Friday, April 18, 2008

First Split: 7-9

The baseball season is often compared to a marathon. Both are long events, requiring a steady effort over an extended period of time. To keep themselves from getting out too fast or too slow, runners pay attention to their split times. For example, if you can run each mile of a marathon in about 7 minutes, you'll be on pace for about a 3-hour race.

I like to divide the baseball season into tenths: 8 16-game splits and 2 17-gamers. Not only is it convenient to think in terms of decimals (rather than the more evenly divisible 9ths), but it's an amount of games over which 1 game makes a meaninful difference. If your team wins 8 of every 16 games, they'll finish .500 - better luck next year. But if they win 9 of every 16, that puts a team on pace to win 91 games. Lately, that's been good enough to get an NL team into the playoffs. In the AL, it will at least keep the fans interested into the last week of the season.

The Twins came up 2 games short of that benchmark, but there's no reason for concern at this point. There were 4 games (the 1-0 loss to the Angels and the 3 bullpen losses on the road trip) that were within the Twins' power to win, or at least not lose. I'd pay particular attention to the Angels loss, when the only run of the game scored on a wild pitch, and the Monday night meltdown vs. the Tigers, when the fatal inning was extended by Everett's hurting throwing arm. It doesn't take much to turn games like those around in the future.
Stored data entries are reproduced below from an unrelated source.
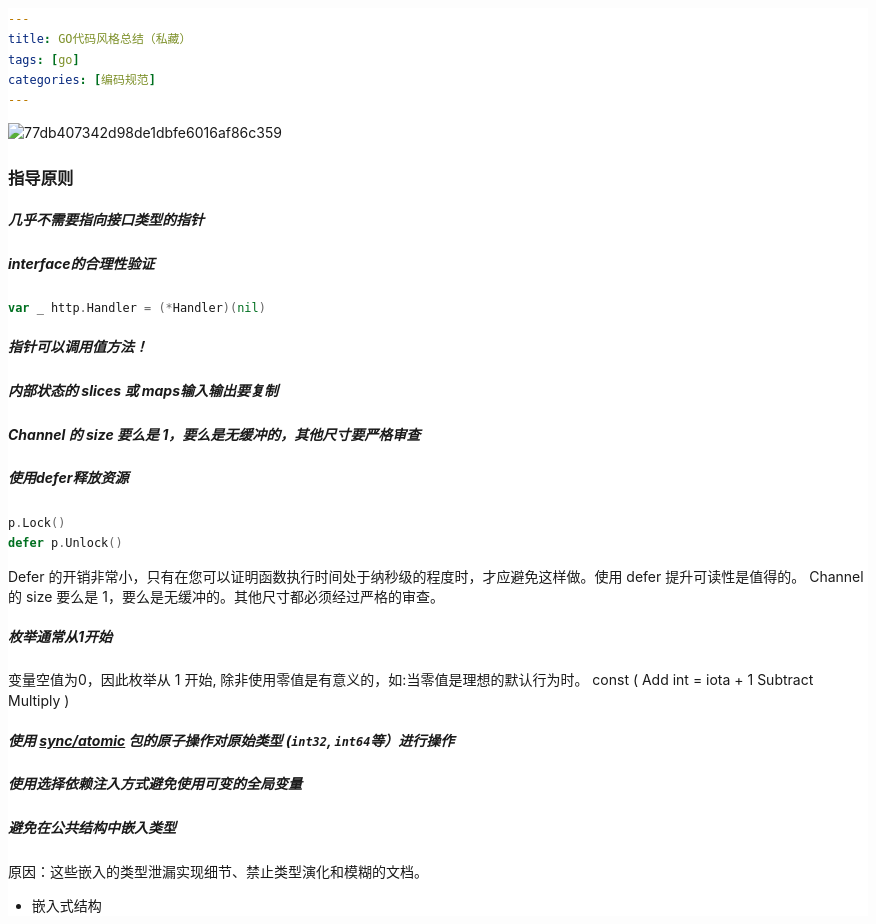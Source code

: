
 ```yaml
---
title: GO代码风格总结（私藏）
tags: [go]   
categories: [编码规范]
---
```


![77db407342d98de1dbfe6016af86c359](GO代码风格总结（私藏）.resources/132.jpeg)

### 指导原则

##### 几乎不需要指向接口类型的指针

##### interface的合理性验证

```go
var _ http.Handler = (*Handler)(nil)
```

##### 指针可以调用值方法！

##### 内部状态的 slices 或 maps输入输出要复制

##### Channel 的 size 要么是 1，要么是无缓冲的，其他尺寸要严格审查

##### 使用defer释放资源

``` go
p.Lock()
defer p.Unlock()
```

Defer 的开销非常小，只有在您可以证明函数执行时间处于纳秒级的程度时，才应避免这样做。使用 defer 提升可读性是值得的。
Channel 的 size 要么是 1，要么是无缓冲的。其他尺寸都必须经过严格的审查。

##### 枚举通常从1开始

变量空值为0，因此枚举从 1 开始, 除非使用零值是有意义的，如:当零值是理想的默认行为时。
const (
  Add int = iota + 1
  Subtract
  Multiply
)

##### 使用 [sync/atomic](https://golang.org/pkg/sync/atomic/) 包的原子操作对原始类型 (`int32`, `int64`等）进行操作

##### 使用选择依赖注入方式避免使用可变的全局变量

##### 避免在公共结构中嵌入类型

原因：这些嵌入的类型泄漏实现细节、禁止类型演化和模糊的文档。

- 嵌入式结构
16 games is probably too small a number of games to tell you anything about how individual players are doing. Every starting pitcher should only get about 3 starts. Every regular position player should get about 60 plate appearances. Each member of the bullpen should get about 4 appearances. All of those amounts fall well within a "hot" or "cold" period that a particular player might be going through, so I don't pretend to make any meaningful projections for the remainder of the season based on such small numbers. Collectively, though, there have been some interesting trends during the first tenth of the season:

Justin Morneau and Jason Kubel are the only players who have hit home runs so far. The Twins have been out-homered 19-7.

Twins starters are averaging just under 6 IP (OK), 1.8 BB/9 (good), 4.7 K/9 (not good). If the walk rate goes up, the K rate will have to go with it, or there's going to be trouble.

The Twins 2 most effective relievers so far, Joe Nathan and Dennys Reyes (combined 0.00 ERA, 0.83 WHIP, 0 BB, 9 K) have pitched just 9.2 innings together. Matt Guerrier (5.79 ERA, 1.82 WHIP, 4 BB, 6 K) has pitched 9.1 innings.

Carlos Gomez is leading the league in SB. He's just 2 off the league lead in K with 17. Everyone else in the top 20 in the AL in K either has an OBP well over .300 or an ISO power over .130, with the exception of the A's' Jack Hannahan, who has an OBP nearly identical to Gomez' despite hitting just .167. Shorten up and put it in play, Go-Go!

Hopefully Cuddyer will come off the DL shortly into the next batch of 16 games, giving a boost to the top of the order. Liriano figures to make 4 starts during that stretch, so it will be interesting to see how he progresses. Bold prediction: more than two Twins will have hit homers by the end of the 32nd game!

In business news, Forbes posted its valuations of the MLB franchises this week. The Twins ranked 25th, but increased their value by 14%, the 10th straight season their value has increased, and the 3rd straight in which it has increased by 14% or more. The Twins' franchise value has more than doubled over the past 5 seasons.

Total revenue has been increasing at a similar rate in recent years. Applying the Twins' stated formula of 51% of revenue going to player payroll, the team should be paying $76 million in salaries in 2008. Even if the revenue growth slows to about 10% annually, the Twins should have no trouble fielding a $100 million payroll by 2011.